The second one seems to be undefined when U=0. Can anyone shed any light on this and if the two expressions can be reconciled? (Sorry I cannot the the latex to work-any insights into how to do this would be greatly appreciated!)
This discussion has been going on for over a week now!
Yes. I made a boo-boo. Now I'm saying that the first equation is correct and the second is incorrect.

Let's do this a bit more detail.

$\displaystyle U_x$ and $\displaystyle U_y$ are velocity components in the x and y directions respectively. So we indeed have $\displaystyle [d(U)]^2 = [d(U_x)]^2 + [d(U_y)]^2$ as you stated.
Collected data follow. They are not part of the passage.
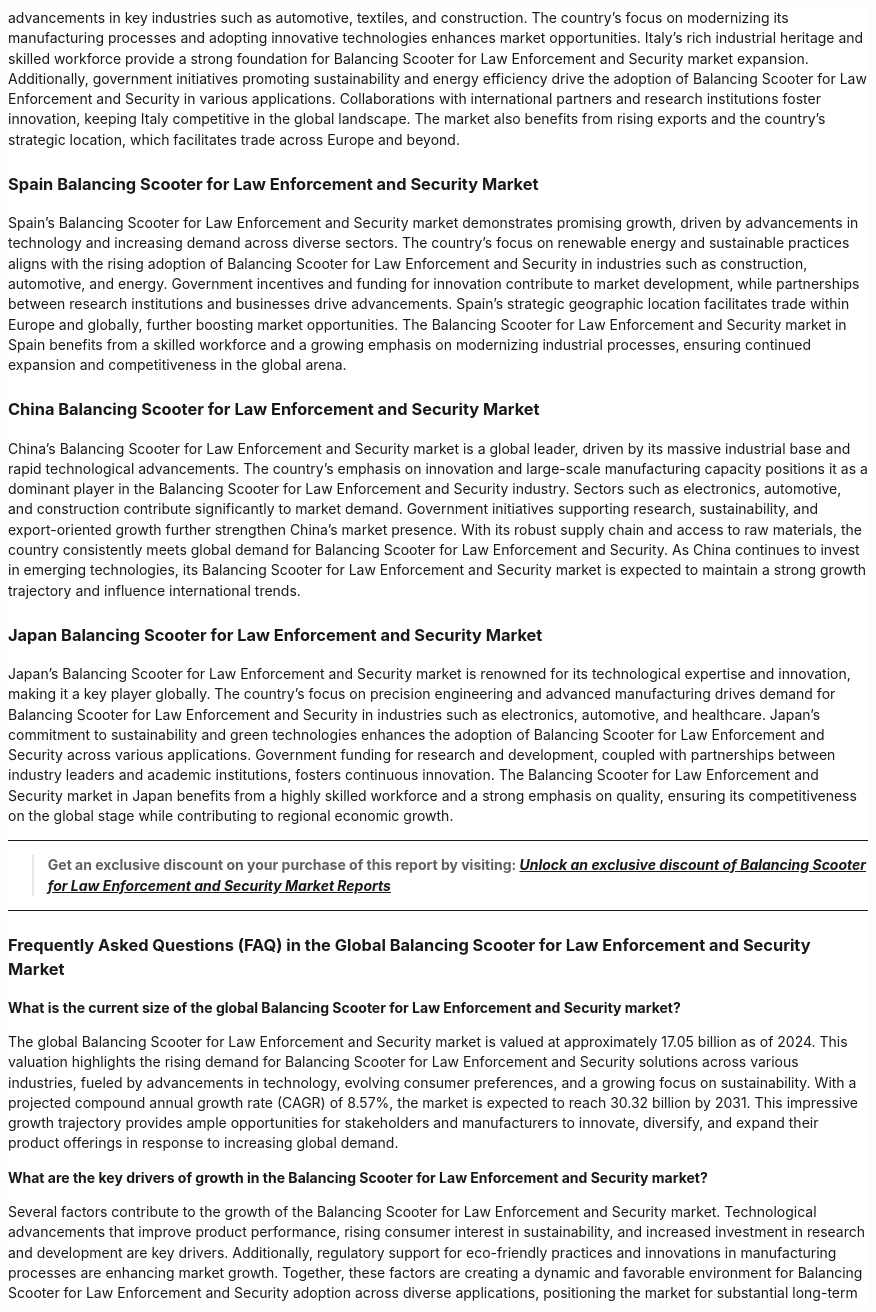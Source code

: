advancements in key industries such as automotive, textiles, and construction. The country&rsquo;s focus on modernizing its manufacturing processes and adopting innovative technologies enhances market opportunities. Italy&rsquo;s rich industrial heritage and skilled workforce provide a strong foundation for Balancing Scooter for Law Enforcement and Security market expansion. Additionally, government initiatives promoting sustainability and energy efficiency drive the adoption of Balancing Scooter for Law Enforcement and Security in various applications. Collaborations with international partners and research institutions foster innovation, keeping Italy competitive in the global landscape. The market also benefits from rising exports and the country&rsquo;s strategic location, which facilitates trade across Europe and beyond.</p><h3>Spain Balancing Scooter for Law Enforcement and Security Market</h3><p>Spain&rsquo;s Balancing Scooter for Law Enforcement and Security market demonstrates promising growth, driven by advancements in technology and increasing demand across diverse sectors. The country&rsquo;s focus on renewable energy and sustainable practices aligns with the rising adoption of Balancing Scooter for Law Enforcement and Security in industries such as construction, automotive, and energy. Government incentives and funding for innovation contribute to market development, while partnerships between research institutions and businesses drive advancements. Spain&rsquo;s strategic geographic location facilitates trade within Europe and globally, further boosting market opportunities. The Balancing Scooter for Law Enforcement and Security market in Spain benefits from a skilled workforce and a growing emphasis on modernizing industrial processes, ensuring continued expansion and competitiveness in the global arena.</p><h3>China Balancing Scooter for Law Enforcement and Security Market</h3><p>China&rsquo;s Balancing Scooter for Law Enforcement and Security market is a global leader, driven by its massive industrial base and rapid technological advancements. The country&rsquo;s emphasis on innovation and large-scale manufacturing capacity positions it as a dominant player in the Balancing Scooter for Law Enforcement and Security industry. Sectors such as electronics, automotive, and construction contribute significantly to market demand. Government initiatives supporting research, sustainability, and export-oriented growth further strengthen China&rsquo;s market presence. With its robust supply chain and access to raw materials, the country consistently meets global demand for Balancing Scooter for Law Enforcement and Security. As China continues to invest in emerging technologies, its Balancing Scooter for Law Enforcement and Security market is expected to maintain a strong growth trajectory and influence international trends.</p><h3>Japan Balancing Scooter for Law Enforcement and Security Market</h3><p>Japan&rsquo;s Balancing Scooter for Law Enforcement and Security market is renowned for its technological expertise and innovation, making it a key player globally. The country&rsquo;s focus on precision engineering and advanced manufacturing drives demand for Balancing Scooter for Law Enforcement and Security in industries such as electronics, automotive, and healthcare. Japan&rsquo;s commitment to sustainability and green technologies enhances the adoption of Balancing Scooter for Law Enforcement and Security across various applications. Government funding for research and development, coupled with partnerships between industry leaders and academic institutions, fosters continuous innovation. The Balancing Scooter for Law Enforcement and Security market in Japan benefits from a highly skilled workforce and a strong emphasis on quality, ensuring its competitiveness on the global stage while contributing to regional economic growth.</p><hr /><blockquote><p><strong>Get an exclusive discount on your purchase of this report by visiting: <em><a href="://marketresearchpulse.com/ask-for-discount/110917?utm_source=Github&amp;utm_medium=0116">Unlock an exclusive discount of Balancing Scooter for Law Enforcement and Security Market Reports</a></em>&nbsp;</strong></p></blockquote><hr /><h3>Frequently Asked Questions (FAQ) in the Global Balancing Scooter for Law Enforcement and Security Market</h3><p><strong>What is the current size of the global Balancing Scooter for Law Enforcement and Security market?</strong></p><p>The global Balancing Scooter for Law Enforcement and Security market is valued at approximately 17.05 billion as of 2024. This valuation highlights the rising demand for Balancing Scooter for Law Enforcement and Security solutions across various industries, fueled by advancements in technology, evolving consumer preferences, and a growing focus on sustainability. With a projected compound annual growth rate (CAGR) of 8.57%, the market is expected to reach 30.32 billion by 2031. This impressive growth trajectory provides ample opportunities for stakeholders and manufacturers to innovate, diversify, and expand their product offerings in response to increasing global demand.</p><p><strong>What are the key drivers of growth in the Balancing Scooter for Law Enforcement and Security market?</strong></p><p>Several factors contribute to the growth of the Balancing Scooter for Law Enforcement and Security market. Technological advancements that improve product performance, rising consumer interest in sustainability, and increased investment in research and development are key drivers. Additionally, regulatory support for eco-friendly practices and innovations in manufacturing processes are enhancing market growth. Together, these factors are creating a dynamic and favorable environment for Balancing Scooter for Law Enforcement and Security adoption across diverse applications, positioning the market for substantial long-term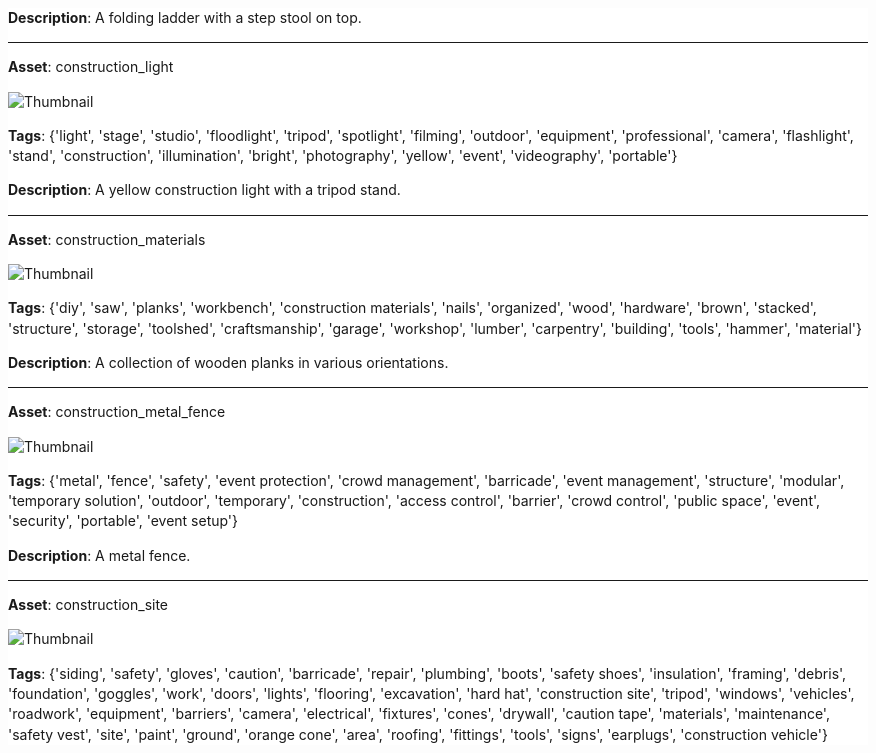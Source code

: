 **Description**: A folding ladder with a step stool on top.

---



**Asset**: construction_light

![Thumbnail](packs/genesis_city/assets/construction_light/thumbnail.png)   

**Tags**: {'light', 'stage', 'studio', 'floodlight', 'tripod', 'spotlight', 'filming', 'outdoor', 'equipment', 'professional', 'camera', 'flashlight', 'stand', 'construction', 'illumination', 'bright', 'photography', 'yellow', 'event', 'videography', 'portable'}

**Description**: A yellow construction light with a tripod stand.

---



**Asset**: construction_materials

![Thumbnail](packs/genesis_city/assets/construction_materials/thumbnail.png)   

**Tags**: {'diy', 'saw', 'planks', 'workbench', 'construction materials', 'nails', 'organized', 'wood', 'hardware', 'brown', 'stacked', 'structure', 'storage', 'toolshed', 'craftsmanship', 'garage', 'workshop', 'lumber', 'carpentry', 'building', 'tools', 'hammer', 'material'}

**Description**: A collection of wooden planks in various orientations.

---



**Asset**: construction_metal_fence

![Thumbnail](packs/genesis_city/assets/construction_metal_fence/thumbnail.png)   

**Tags**: {'metal', 'fence', 'safety', 'event protection', 'crowd management', 'barricade', 'event management', 'structure', 'modular', 'temporary solution', 'outdoor', 'temporary', 'construction', 'access control', 'barrier', 'crowd control', 'public space', 'event', 'security', 'portable', 'event setup'}

**Description**: A metal fence.

---



**Asset**: construction_site

![Thumbnail](packs/genesis_city/assets/construction_site/thumbnail.png)   

**Tags**: {'siding', 'safety', 'gloves', 'caution', 'barricade', 'repair', 'plumbing', 'boots', 'safety shoes', 'insulation', 'framing', 'debris', 'foundation', 'goggles', 'work', 'doors', 'lights', 'flooring', 'excavation', 'hard hat', 'construction site', 'tripod', 'windows', 'vehicles', 'roadwork', 'equipment', 'barriers', 'camera', 'electrical', 'fixtures', 'cones', 'drywall', 'caution tape', 'materials', 'maintenance', 'safety vest', 'site', 'paint', 'ground', 'orange cone', 'area', 'roofing', 'fittings', 'tools', 'signs', 'earplugs', 'construction vehicle'}

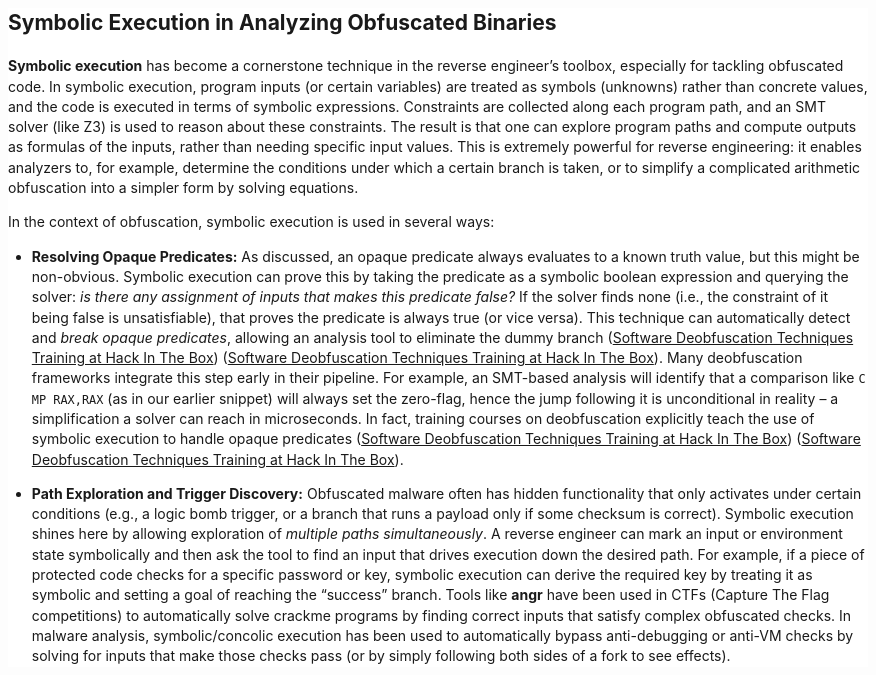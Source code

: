 ## Symbolic Execution in Analyzing Obfuscated Binaries  
**Symbolic execution** has become a cornerstone technique in the reverse engineer’s toolbox, especially for tackling obfuscated code. In symbolic execution, program inputs (or certain variables) are treated as symbols (unknowns) rather than concrete values, and the code is executed in terms of symbolic expressions. Constraints are collected along each program path, and an SMT solver (like Z3) is used to reason about these constraints. The result is that one can explore program paths and compute outputs as formulas of the inputs, rather than needing specific input values. This is extremely powerful for reverse engineering: it enables analyzers to, for example, determine the conditions under which a certain branch is taken, or to simplify a complicated arithmetic obfuscation into a simpler form by solving equations.

In the context of obfuscation, symbolic execution is used in several ways:

- **Resolving Opaque Predicates:** As discussed, an opaque predicate always evaluates to a known truth value, but this might be non-obvious. Symbolic execution can prove this by taking the predicate as a symbolic boolean expression and querying the solver: *is there any assignment of inputs that makes this predicate false?* If the solver finds none (i.e., the constraint of it being false is unsatisfiable), that proves the predicate is always true (or vice versa). This technique can automatically detect and *break opaque predicates*, allowing an analysis tool to eliminate the dummy branch ([Software Deobfuscation Techniques Training at Hack In The Box](https://archive.conference.hitb.org/hitbsectrain2022ams/product/software-deobfuscation-techniques-hitb2022ams/#:~:text=Before%20we%20use%20symbolic%20execution,to%20reconstruct%20the%20original%20code)) ([Software Deobfuscation Techniques Training at Hack In The Box](https://archive.conference.hitb.org/hitbsectrain2022ams/product/software-deobfuscation-techniques-hitb2022ams/#:~:text=industrial,to%20reconstruct%20the%20original%20code)). Many deobfuscation frameworks integrate this step early in their pipeline. For example, an SMT-based analysis will identify that a comparison like `CMP RAX,RAX` (as in our earlier snippet) will always set the zero-flag, hence the jump following it is unconditional in reality – a simplification a solver can reach in microseconds. In fact, training courses on deobfuscation explicitly teach the use of symbolic execution to handle opaque predicates ([Software Deobfuscation Techniques Training at Hack In The Box](https://archive.conference.hitb.org/hitbsectrain2022ams/product/software-deobfuscation-techniques-hitb2022ams/#:~:text=Before%20we%20use%20symbolic%20execution,to%20reconstruct%20the%20original%20code)) ([Software Deobfuscation Techniques Training at Hack In The Box](https://archive.conference.hitb.org/hitbsectrain2022ams/product/software-deobfuscation-techniques-hitb2022ams/#:~:text=industrial,to%20reconstruct%20the%20original%20code)).

- **Path Exploration and Trigger Discovery:** Obfuscated malware often has hidden functionality that only activates under certain conditions (e.g., a logic bomb trigger, or a branch that runs a payload only if some checksum is correct). Symbolic execution shines here by allowing exploration of *multiple paths simultaneously*. A reverse engineer can mark an input or environment state symbolically and then ask the tool to find an input that drives execution down the desired path. For example, if a piece of protected code checks for a specific password or key, symbolic execution can derive the required key by treating it as symbolic and setting a goal of reaching the “success” branch. Tools like **angr** have been used in CTFs (Capture The Flag competitions) to automatically solve crackme programs by finding correct inputs that satisfy complex obfuscated checks. In malware analysis, symbolic/concolic execution has been used to automatically bypass anti-debugging or anti-VM checks by solving for inputs that make those checks pass (or by simply following both sides of a fork to see effects).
Now look at $\displaystyle U^2 = U_x^2 + U_y^2$.

The LHS:
$\displaystyle d(U^2) = \frac{\partial (U^2)}{\partial x} ~ dx + \frac{\partial (U^2)}{\partial y}~dy$

So
$\displaystyle d(U^2) = 2 U \frac{\partial U}{\partial x} ~ dx + 2 U \frac{\partial U}{\partial y}~dy$

The RHS:
$\displaystyle d(U_x^2 + U_y^2) = 2 U_x \frac{\partial (U_x)}{\partial x}~dx + 2 U_x \frac{\partial (U_x)}{\partial y}~dy + 2U_y \frac{\partial (U_y)}{\partial x}~dx + 2U_y \frac{\partial (U_y)}{\partial y}~dy$

I see no way to make LHS = RHS look anything like your second equation.

-Dan

Last edited by topsquark; November 14th, 2015 at 03:52 PM.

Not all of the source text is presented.